YOUR ASSIGNMENT: Check each line below for the word "aveva". Then give only how many lines have it.

Collected data:
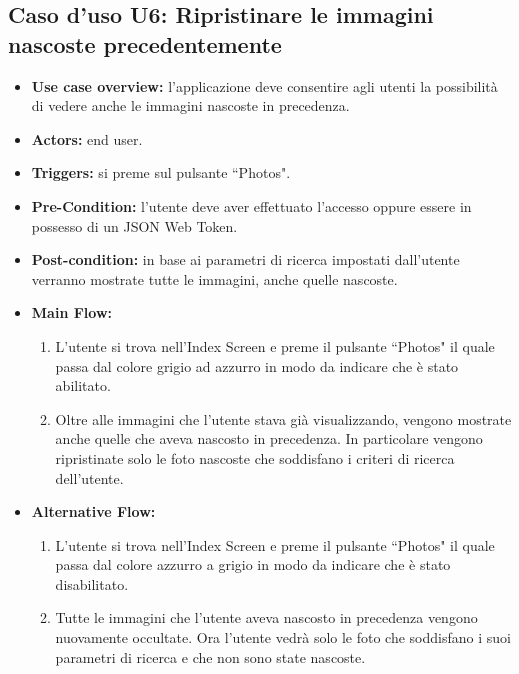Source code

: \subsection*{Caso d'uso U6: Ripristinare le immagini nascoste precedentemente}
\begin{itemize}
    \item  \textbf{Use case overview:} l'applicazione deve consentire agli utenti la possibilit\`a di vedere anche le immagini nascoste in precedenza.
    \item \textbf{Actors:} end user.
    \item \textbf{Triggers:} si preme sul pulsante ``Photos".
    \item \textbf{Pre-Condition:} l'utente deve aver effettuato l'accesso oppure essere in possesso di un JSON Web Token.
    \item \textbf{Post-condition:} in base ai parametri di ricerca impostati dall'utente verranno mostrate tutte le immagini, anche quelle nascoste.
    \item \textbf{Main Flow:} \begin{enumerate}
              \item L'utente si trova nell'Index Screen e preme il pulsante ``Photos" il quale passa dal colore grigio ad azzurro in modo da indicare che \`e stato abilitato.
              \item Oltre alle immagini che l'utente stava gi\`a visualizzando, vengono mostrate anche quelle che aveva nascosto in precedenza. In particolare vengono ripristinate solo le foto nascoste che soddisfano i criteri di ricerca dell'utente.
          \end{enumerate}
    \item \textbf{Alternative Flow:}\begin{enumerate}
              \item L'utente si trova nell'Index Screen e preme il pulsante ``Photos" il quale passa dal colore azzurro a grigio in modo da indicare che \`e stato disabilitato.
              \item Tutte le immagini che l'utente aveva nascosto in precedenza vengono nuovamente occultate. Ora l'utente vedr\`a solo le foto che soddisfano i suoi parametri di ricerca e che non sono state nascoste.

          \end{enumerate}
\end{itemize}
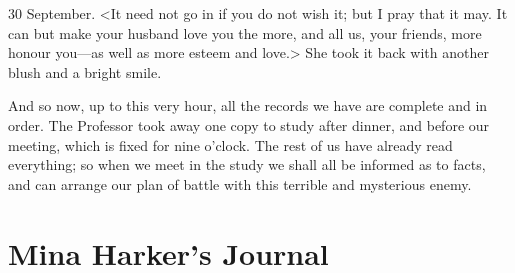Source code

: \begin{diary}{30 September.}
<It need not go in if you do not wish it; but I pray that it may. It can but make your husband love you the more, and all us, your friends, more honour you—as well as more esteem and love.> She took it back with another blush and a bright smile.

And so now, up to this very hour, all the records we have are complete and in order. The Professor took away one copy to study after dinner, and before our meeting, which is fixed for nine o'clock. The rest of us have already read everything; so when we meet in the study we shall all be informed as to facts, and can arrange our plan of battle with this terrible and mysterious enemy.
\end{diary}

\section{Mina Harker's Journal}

---

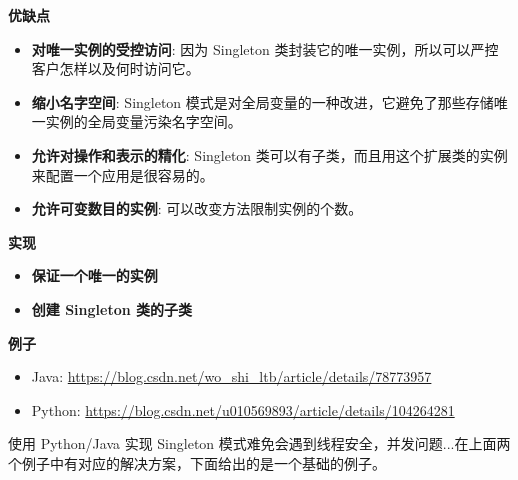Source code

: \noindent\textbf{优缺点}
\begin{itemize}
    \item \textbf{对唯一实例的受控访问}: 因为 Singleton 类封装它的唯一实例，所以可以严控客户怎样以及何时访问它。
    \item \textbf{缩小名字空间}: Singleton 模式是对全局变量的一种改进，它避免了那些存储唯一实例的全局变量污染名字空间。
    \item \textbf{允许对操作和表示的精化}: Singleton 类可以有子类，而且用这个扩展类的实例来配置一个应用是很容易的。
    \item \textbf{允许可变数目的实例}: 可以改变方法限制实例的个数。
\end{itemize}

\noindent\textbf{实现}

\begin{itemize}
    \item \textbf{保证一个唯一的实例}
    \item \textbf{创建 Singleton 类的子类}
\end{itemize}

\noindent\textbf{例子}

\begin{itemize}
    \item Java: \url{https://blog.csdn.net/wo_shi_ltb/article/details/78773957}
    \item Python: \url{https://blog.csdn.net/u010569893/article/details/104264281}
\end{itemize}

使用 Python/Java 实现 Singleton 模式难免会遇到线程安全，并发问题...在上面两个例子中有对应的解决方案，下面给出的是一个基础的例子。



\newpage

ANSWER BOX: 2